Our judge commented on the sharpness of your images. Each one is beautifully lit and there’s an immaculate crispness to them that’s rare in candid street photography – they almost feel staged. Can you talk us through your process – what exactly you’re looking for in each of your images, and how you go about capturing them?

As a photographer I was initially trained in the studio. It was only later on that I got interested in urban photography, and I started to combine these genres and bring the lights to the streets. I began to imagine the city as a big studio and it citizens as actors. By approaching the street as a stage, it made me wonder if we might perform our lives. I started to read about performativity theory, for example by the sociologist Erving Goffman – about the presentation of self in everyday life. It seems, in daily life, we are performing social roles and we wear the appropriate mask for that. While commuting the city, we drop this mask and replace it for another one, the mask of ‘self-protection’. I am interested in this mask, because I believe it provides us a lot of information of the self and the construction of identity.

I have a background in cinema where I learned some lighting techniques. I consider my work to be documentary photography combined with cinematic light. I position my flashlights on the street, creating a designated zone where the protagonists are walking into my range of focus and exposure. The lights empower the capacity of photography to really freeze movement. The images suggest off-screen events since they are more about what is outside than inside the frame. They make you wander what just happened or is going to happen next. They are frozen moments that feel unreal – or ‘hyper-real’ as I like to consider them.

Next to the light I am drawn to the working of fast shutter speeds; the unique quality of photography to arrest movement. I try to capture offbeat moments that remain unseen at the everyday speed of life. Working with this apparatus I like the images to appear as film stills out of a non-linear urban continuum. I intend to slow people down and make them dwell on the meaning of inhabiting the new reality of fast growing cities.

“I began to imagine the city as a big studio and it citizens as actors. It seems, in daily life, we are performing social roles and we wear the appropriate mask for that. While commuting the city, we drop this mask and replace it for another one, the mask of ‘self-protection’”.

There’s also an academic starting point to your work which is rare in street photography. In your series statement you talk about ideas of the evolution of man – how survival is no longer about staying alive, but now about staying in our jobs and climbing the social strata. How we no longer run from life-threatening danger but from danger of exclusion, and how the ‘modernisation’ of the world has happened at a pace too fast for us to acclimatise to, creating stress and anxiety. What got you interested in these ideas? And what made you want to translate them into this project? 

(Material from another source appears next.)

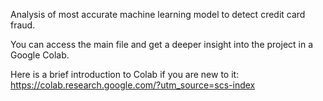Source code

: Analysis of most accurate machine learning model to detect credit card fraud.


You can access the main file and get a deeper insight into the project in a Google Colab.


Here is a brief introduction to Colab if you are new to it: https://colab.research.google.com/?utm_source=scs-index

The core question when starting this project was; are we creating an ideal society by making these cities grow at such speed and to such sizes? I was reading many of Rem Koolhaas’s books where he talks about the ‘escape to the future’, and where cities can only exist by the virtue of their own problems. I got interested in how this fast growing urban density is influencing human behaviour. To understand modern urban life I started to approach the city as a confinement, not an urban jungle but more a human zoo. I would visit its cages.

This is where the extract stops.